CAMPAIGNERS have welcomed the news that a review of payments to victims of a “bad blood” scandal has been brought forward by four years.

The Government announced yesterday that it will look at the Skipton Fund, which compensates those who contracted Hepatitis C, this year.

Local campaigners include David Fielding, of Farnworth, who is a victim of the scandal, and Dr Brian Iddon MP, who represents Bolton South East.

Mr Fielding, aged 54, needed a liver transplant after contracting hepatitis B and C. His brother Brian died in 1990 at the age of 46, after being infected with HIV.

The pair were among 4,500 people affected in the 1970s and 1980s.

Around 2,000 of the group have since died as a result of the bad blood.

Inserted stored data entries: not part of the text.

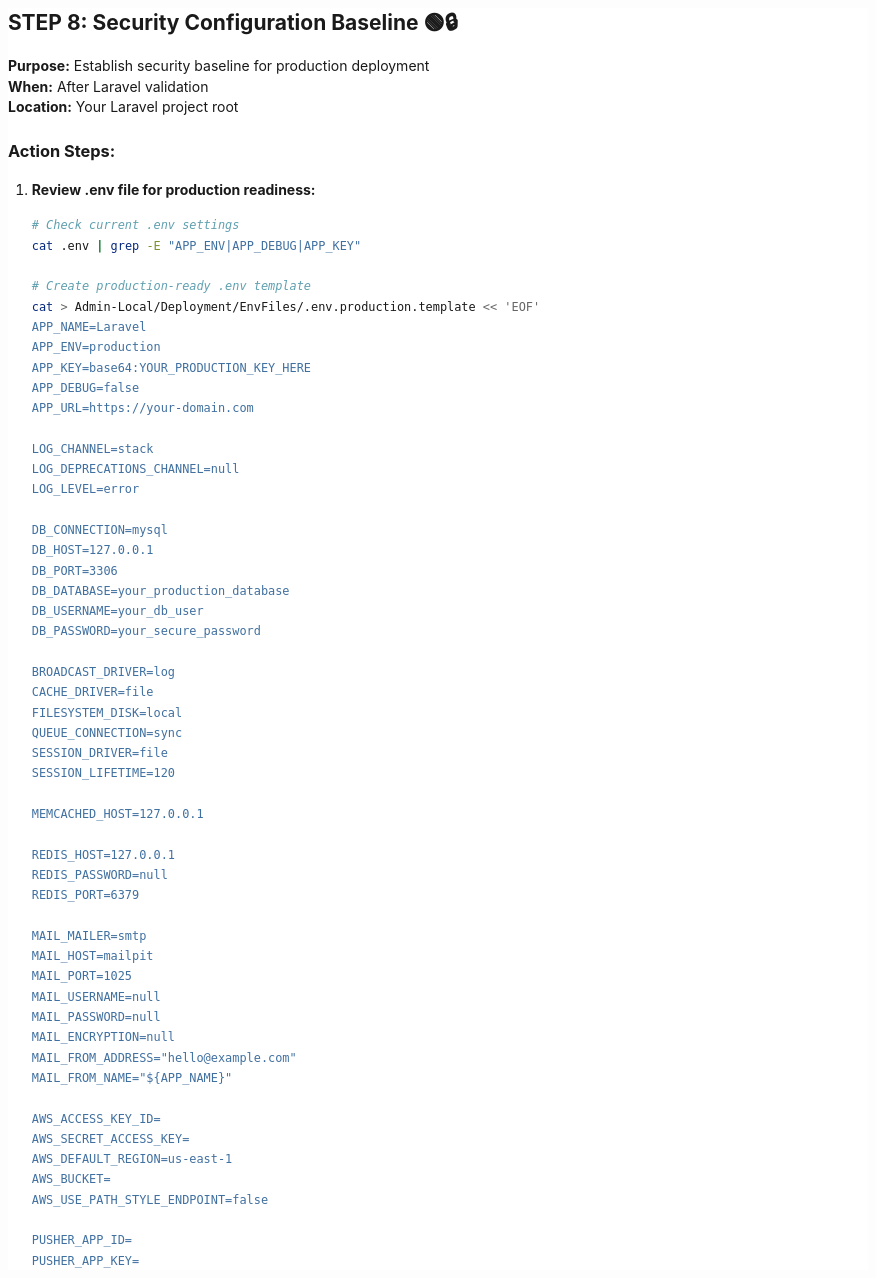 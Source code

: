 
## **STEP 8: Security Configuration Baseline** 🟢🔒

**Purpose:** Establish security baseline for production deployment  
**When:** After Laravel validation  
**Location:** Your Laravel project root

### **Action Steps:**

1. **Review .env file for production readiness:**

   ```bash
   # Check current .env settings
   cat .env | grep -E "APP_ENV|APP_DEBUG|APP_KEY"

   # Create production-ready .env template
   cat > Admin-Local/Deployment/EnvFiles/.env.production.template << 'EOF'
   APP_NAME=Laravel
   APP_ENV=production
   APP_KEY=base64:YOUR_PRODUCTION_KEY_HERE
   APP_DEBUG=false
   APP_URL=https://your-domain.com

   LOG_CHANNEL=stack
   LOG_DEPRECATIONS_CHANNEL=null
   LOG_LEVEL=error

   DB_CONNECTION=mysql
   DB_HOST=127.0.0.1
   DB_PORT=3306
   DB_DATABASE=your_production_database
   DB_USERNAME=your_db_user
   DB_PASSWORD=your_secure_password

   BROADCAST_DRIVER=log
   CACHE_DRIVER=file
   FILESYSTEM_DISK=local
   QUEUE_CONNECTION=sync
   SESSION_DRIVER=file
   SESSION_LIFETIME=120

   MEMCACHED_HOST=127.0.0.1

   REDIS_HOST=127.0.0.1
   REDIS_PASSWORD=null
   REDIS_PORT=6379

   MAIL_MAILER=smtp
   MAIL_HOST=mailpit
   MAIL_PORT=1025
   MAIL_USERNAME=null
   MAIL_PASSWORD=null
   MAIL_ENCRYPTION=null
   MAIL_FROM_ADDRESS="hello@example.com"
   MAIL_FROM_NAME="${APP_NAME}"

   AWS_ACCESS_KEY_ID=
   AWS_SECRET_ACCESS_KEY=
   AWS_DEFAULT_REGION=us-east-1
   AWS_BUCKET=
   AWS_USE_PATH_STYLE_ENDPOINT=false

   PUSHER_APP_ID=
   PUSHER_APP_KEY=
   ```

Campaigners have been fighting for justice ever since, claiming a public inquiry by Lord Archer, which recommended better compensation for all victims and a committee to advise on haemophilia, has been largely ignored by the Government.

Ministers only promised to increase payments to individuals with HIV, provide extra funding for the Haemophilia Society and review financial help for people with hepatitis C in 2014.

Attempts to get a Contaminated Blood Bill through Parliament, to implement all the recommendations, have so far failed.

Mr Fielding said: “I’m glad the Government is going to bring forward the review but we still have to wait to see what form this will take and what it will mean.

“There is a lot of uncertainty and I worry it will still come too late as we lose one or two people a month.”

Dr Iddon, who has been campaigning on the behalf of victims, said: "I am very pleased because now the review might listen to our calls for there to be a level playing field.

“We have been working very hard for a long time on this fight and now the minister has said the review will happen this year."